**INSTRUCTIONS FOR THE TASK**
Leaving out every picture, copy the lines of the material below exactly, from the line containing "## Virions Used" through the line containing "Numbers - v25022213".

**INPUT RECORDS**
※

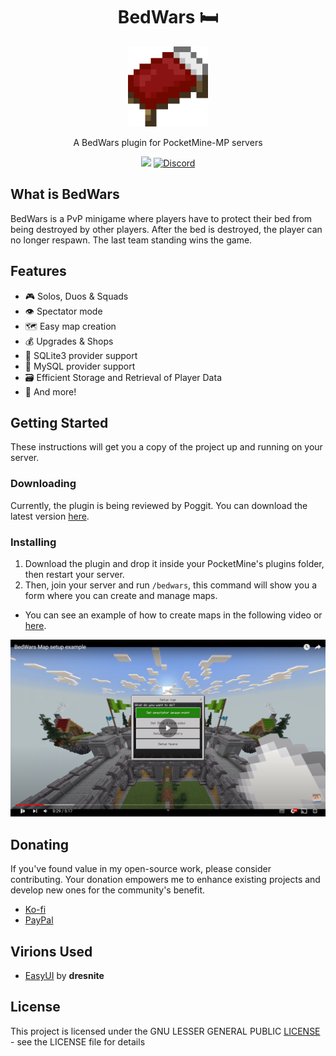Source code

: <div align="center">
  <h1> BedWars 🛏️ </h1>
	<img src="icon.png" loading="eager" width="128" height="128" alt="icon"/>
	<p>A BedWars plugin for PocketMine-MP servers</p>
</div>

<p align="center">
	<a href="https://poggit.pmmp.io/p/BedWars"><img src="https://poggit.pmmp.io/shield.state/BedWars"></a>
	<a href="https://discord.gg/RHw85ZfSsb"><img src="https://img.shields.io/discord/1104339932148924436?color=%2392e5fc&label=discord" alt="Discord" /></a>
</p>

## What is BedWars
BedWars is a PvP minigame where players have to protect their bed from being destroyed by other players. After the bed is destroyed, the player can no longer respawn. The last team standing wins the game.

## Features
- 🎮 Solos, Duos & Squads
- 👁️ Spectator mode
- 🗺️ Easy map creation
- 💰 Upgrades & Shops
- 📂 SQLite3 provider support
- 🐬 MySQL provider support
- 🗃️ Efficient Storage and Retrieval of Player Data
- 🌟 And more!

## Getting Started
These instructions will get you a copy of the project up and running on your server.

### Downloading
Currently, the plugin is being reviewed by Poggit. You can download the latest version [here](https://github.com/Sergittos/BedWars/releases/tag/1.0.5).

### Installing
1. Download the plugin and drop it inside your PocketMine's plugins folder, then restart your server.
2. Then, join your server and run ``/bedwars``, this command will show you a form where you can create and manage maps.

- You can see an example of how to create maps in the following video or [here](https://youtu.be/BdP5b9C4yqA).

[![Video](youtube.png)](https://youtu.be/BdP5b9C4yqA)

## Donating
If you've found value in my open-source work, please consider contributing. Your donation empowers me to enhance existing projects and develop new ones for the community's benefit.

- [Ko-fi](https://ko-fi.com/sergittos)
- [PayPal](https://paypal.me/sergittos)

## Virions Used
- [EasyUI](https://github.com/dresnite/easyui) by **dresnite**

## License
This project is licensed under the GNU LESSER GENERAL PUBLIC [LICENSE](LICENSE) - see the LICENSE file for details
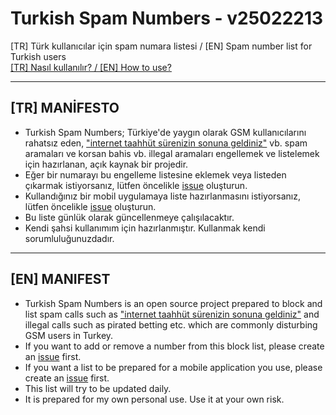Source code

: # Turkish Spam Numbers - v25022213
[TR] Türk kullanıcılar için spam numara listesi / [EN] Spam number list for Turkish users  
[[TR] Nasıl kullanılır? / [EN] How to use?](https://github.com/symbuzzer/Turkish-Spam-Numbers/wiki)

------------------------------------------
## [TR] MANİFESTO  
- Turkish Spam Numbers; Türkiye'de yaygın olarak GSM kullanıcılarını rahatsız eden, ["internet taahhüt sürenizin sonuna geldiniz"](https://eksisozluk.com/internet-taahhut-surenizin-sonuna-geldiniz--7279636) vb. spam aramaları ve korsan bahis vb. illegal aramaları engellemek ve listelemek için hazırlanan, açık kaynak bir projedir.
- Eğer bir numarayı bu engelleme listesine eklemek veya listeden çıkarmak istiyorsanız, lütfen öncelikle [issue](https://github.com/symbuzzer/Turkish-Spam-Numbers/issues) oluşturun.
- Kullandığınız bir mobil uygulamaya liste hazırlanmasını istiyorsanız, lütfen öncelikle [issue](https://github.com/symbuzzer/Turkish-Spam-Numbers/issues) oluşturun.
- Bu liste günlük olarak güncellenmeye çalışılacaktır.
- Kendi şahsi kullanımım için hazırlanmıştır. Kullanmak kendi sorumluluğunuzdadır.

-------------------------------------------  
## [EN] MANIFEST
- Turkish Spam Numbers is an open source project prepared to block and list spam calls such as ["internet taahhüt sürenizin sonuna geldiniz"](https://eksisozluk.com/internet-taahhut-surenizin-sonuna-geldiniz--7279636) and illegal calls such as pirated betting etc. which are commonly disturbing GSM users in Turkey.
- If you want to add or remove a number from this block list, please create an [issue](https://github.com/symbuzzer/Turkish-Spam-Numbers/issues) first.
- If you want a list to be prepared for a mobile application you use, please create an [issue](https://github.com/symbuzzer/Turkish-Spam-Numbers/issues) first.
- This list will try to be updated daily.
- It is prepared for my own personal use. Use it at your own risk.
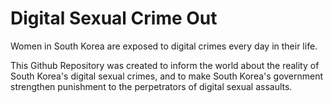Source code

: # Digital Sexual Crime Out 

Women in South Korea are exposed to digital crimes every day in their life. 

This Github Repository was created to inform the world about the reality of South Korea's digital sexual crimes, and to make South Korea's government strengthen punishment to the perpetrators of digital sexual assaults.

※

**ANSWER FOR THE TASK**
## Virions Used
- [EasyUI](https://github.com/dresnite/easyui) by **dresnite**

## License
This project is licensed under the GNU LESSER GENERAL PUBLIC [LICENSE](LICENSE) - see the LICENSE file for details
Source code

: # Turkish Spam Numbers - v25022213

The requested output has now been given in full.